(Data to use)

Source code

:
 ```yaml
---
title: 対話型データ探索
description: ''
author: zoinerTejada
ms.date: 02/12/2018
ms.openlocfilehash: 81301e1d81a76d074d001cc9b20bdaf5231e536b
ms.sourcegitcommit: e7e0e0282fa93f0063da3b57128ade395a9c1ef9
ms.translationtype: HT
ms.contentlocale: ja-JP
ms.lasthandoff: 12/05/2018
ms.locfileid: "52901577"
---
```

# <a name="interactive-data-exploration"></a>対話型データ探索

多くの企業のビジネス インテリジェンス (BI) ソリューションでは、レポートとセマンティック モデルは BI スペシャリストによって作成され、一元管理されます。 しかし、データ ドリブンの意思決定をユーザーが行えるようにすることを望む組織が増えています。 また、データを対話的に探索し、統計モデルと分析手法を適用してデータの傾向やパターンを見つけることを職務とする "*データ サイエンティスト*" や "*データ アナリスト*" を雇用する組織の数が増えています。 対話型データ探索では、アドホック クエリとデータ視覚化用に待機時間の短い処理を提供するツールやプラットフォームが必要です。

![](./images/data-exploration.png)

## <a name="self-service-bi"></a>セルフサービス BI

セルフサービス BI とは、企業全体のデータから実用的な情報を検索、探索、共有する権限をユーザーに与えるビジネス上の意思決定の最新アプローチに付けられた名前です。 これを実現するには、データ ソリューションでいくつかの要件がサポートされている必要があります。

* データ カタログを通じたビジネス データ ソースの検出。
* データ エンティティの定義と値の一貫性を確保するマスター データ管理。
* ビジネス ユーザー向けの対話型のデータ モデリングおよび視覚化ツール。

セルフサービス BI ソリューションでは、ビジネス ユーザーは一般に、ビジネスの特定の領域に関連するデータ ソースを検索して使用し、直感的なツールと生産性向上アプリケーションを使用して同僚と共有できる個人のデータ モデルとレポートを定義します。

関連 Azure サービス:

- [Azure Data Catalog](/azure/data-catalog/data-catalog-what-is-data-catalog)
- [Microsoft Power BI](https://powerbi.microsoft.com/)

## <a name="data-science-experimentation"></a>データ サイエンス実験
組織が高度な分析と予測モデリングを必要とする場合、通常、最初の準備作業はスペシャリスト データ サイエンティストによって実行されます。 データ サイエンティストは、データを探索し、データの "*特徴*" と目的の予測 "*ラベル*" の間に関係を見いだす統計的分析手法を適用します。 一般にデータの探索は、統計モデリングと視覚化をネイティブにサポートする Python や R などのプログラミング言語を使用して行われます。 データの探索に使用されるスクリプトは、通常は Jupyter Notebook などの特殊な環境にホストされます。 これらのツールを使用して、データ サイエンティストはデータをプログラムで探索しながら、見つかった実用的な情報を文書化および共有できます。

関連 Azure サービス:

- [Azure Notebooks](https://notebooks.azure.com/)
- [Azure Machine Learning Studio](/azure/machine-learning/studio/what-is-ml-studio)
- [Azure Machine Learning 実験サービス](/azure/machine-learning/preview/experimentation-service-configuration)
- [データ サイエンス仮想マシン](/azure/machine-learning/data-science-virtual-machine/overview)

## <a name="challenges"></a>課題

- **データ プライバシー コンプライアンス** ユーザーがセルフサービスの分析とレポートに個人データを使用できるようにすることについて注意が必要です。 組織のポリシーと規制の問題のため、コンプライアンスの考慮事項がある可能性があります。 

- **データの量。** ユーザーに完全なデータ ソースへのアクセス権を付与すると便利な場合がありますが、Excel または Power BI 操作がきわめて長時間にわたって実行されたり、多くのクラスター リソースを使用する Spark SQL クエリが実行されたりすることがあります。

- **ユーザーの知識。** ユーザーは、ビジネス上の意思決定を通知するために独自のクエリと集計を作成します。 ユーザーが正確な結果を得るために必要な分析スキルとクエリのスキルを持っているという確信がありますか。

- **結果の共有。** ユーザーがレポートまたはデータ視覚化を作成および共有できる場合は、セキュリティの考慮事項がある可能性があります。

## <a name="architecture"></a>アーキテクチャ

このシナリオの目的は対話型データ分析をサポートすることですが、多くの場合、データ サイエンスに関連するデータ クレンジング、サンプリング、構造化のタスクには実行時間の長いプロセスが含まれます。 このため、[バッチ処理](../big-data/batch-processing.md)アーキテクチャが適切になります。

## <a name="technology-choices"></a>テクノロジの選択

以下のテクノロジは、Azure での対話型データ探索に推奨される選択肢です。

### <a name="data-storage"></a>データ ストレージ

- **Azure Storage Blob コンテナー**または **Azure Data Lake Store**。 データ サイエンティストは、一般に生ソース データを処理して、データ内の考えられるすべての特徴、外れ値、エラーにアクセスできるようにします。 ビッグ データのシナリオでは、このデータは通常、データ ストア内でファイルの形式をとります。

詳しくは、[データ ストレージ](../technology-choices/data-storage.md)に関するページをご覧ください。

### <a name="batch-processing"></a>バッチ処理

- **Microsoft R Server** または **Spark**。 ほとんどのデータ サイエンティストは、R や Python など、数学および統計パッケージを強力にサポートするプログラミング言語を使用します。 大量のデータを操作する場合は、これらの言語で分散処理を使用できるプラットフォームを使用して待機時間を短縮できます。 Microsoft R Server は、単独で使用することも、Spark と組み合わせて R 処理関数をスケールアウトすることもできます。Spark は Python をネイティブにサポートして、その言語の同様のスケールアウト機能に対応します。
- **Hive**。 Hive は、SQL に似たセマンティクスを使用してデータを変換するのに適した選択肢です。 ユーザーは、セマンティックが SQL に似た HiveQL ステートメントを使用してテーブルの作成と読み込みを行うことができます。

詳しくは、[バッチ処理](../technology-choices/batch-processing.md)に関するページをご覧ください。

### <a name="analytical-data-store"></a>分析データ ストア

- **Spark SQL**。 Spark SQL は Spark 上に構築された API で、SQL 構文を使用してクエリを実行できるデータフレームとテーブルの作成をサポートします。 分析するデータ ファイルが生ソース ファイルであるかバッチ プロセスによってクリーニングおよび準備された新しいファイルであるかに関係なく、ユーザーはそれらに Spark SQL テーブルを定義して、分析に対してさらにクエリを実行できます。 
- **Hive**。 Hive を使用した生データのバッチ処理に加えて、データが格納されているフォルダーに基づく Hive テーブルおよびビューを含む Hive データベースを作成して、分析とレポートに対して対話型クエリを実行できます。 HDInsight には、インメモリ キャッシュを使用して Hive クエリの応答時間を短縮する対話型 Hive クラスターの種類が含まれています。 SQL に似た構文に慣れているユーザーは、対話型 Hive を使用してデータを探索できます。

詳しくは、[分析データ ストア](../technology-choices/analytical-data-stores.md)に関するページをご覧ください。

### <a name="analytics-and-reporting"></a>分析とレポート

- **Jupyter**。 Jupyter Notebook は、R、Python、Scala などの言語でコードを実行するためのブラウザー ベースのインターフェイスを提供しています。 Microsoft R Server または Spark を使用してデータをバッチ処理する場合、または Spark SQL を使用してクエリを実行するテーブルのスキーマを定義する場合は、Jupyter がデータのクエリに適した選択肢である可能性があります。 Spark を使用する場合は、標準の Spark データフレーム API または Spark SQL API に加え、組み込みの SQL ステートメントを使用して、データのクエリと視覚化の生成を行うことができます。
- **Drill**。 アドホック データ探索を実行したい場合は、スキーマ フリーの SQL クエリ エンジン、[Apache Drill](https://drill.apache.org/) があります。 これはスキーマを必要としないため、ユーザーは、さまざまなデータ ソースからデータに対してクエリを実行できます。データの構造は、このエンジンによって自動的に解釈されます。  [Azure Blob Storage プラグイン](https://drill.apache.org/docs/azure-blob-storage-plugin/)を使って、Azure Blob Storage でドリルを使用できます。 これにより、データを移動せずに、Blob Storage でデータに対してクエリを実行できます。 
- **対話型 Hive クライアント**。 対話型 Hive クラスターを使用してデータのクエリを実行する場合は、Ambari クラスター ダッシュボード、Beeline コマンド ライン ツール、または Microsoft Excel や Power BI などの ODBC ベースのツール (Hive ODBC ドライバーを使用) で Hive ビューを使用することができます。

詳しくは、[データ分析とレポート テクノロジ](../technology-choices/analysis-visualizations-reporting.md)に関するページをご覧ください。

(End Data to use)

What the task requires:
Based on the records above, count the lines in which "Blob" occurs and provide only the number.

Written solution:
2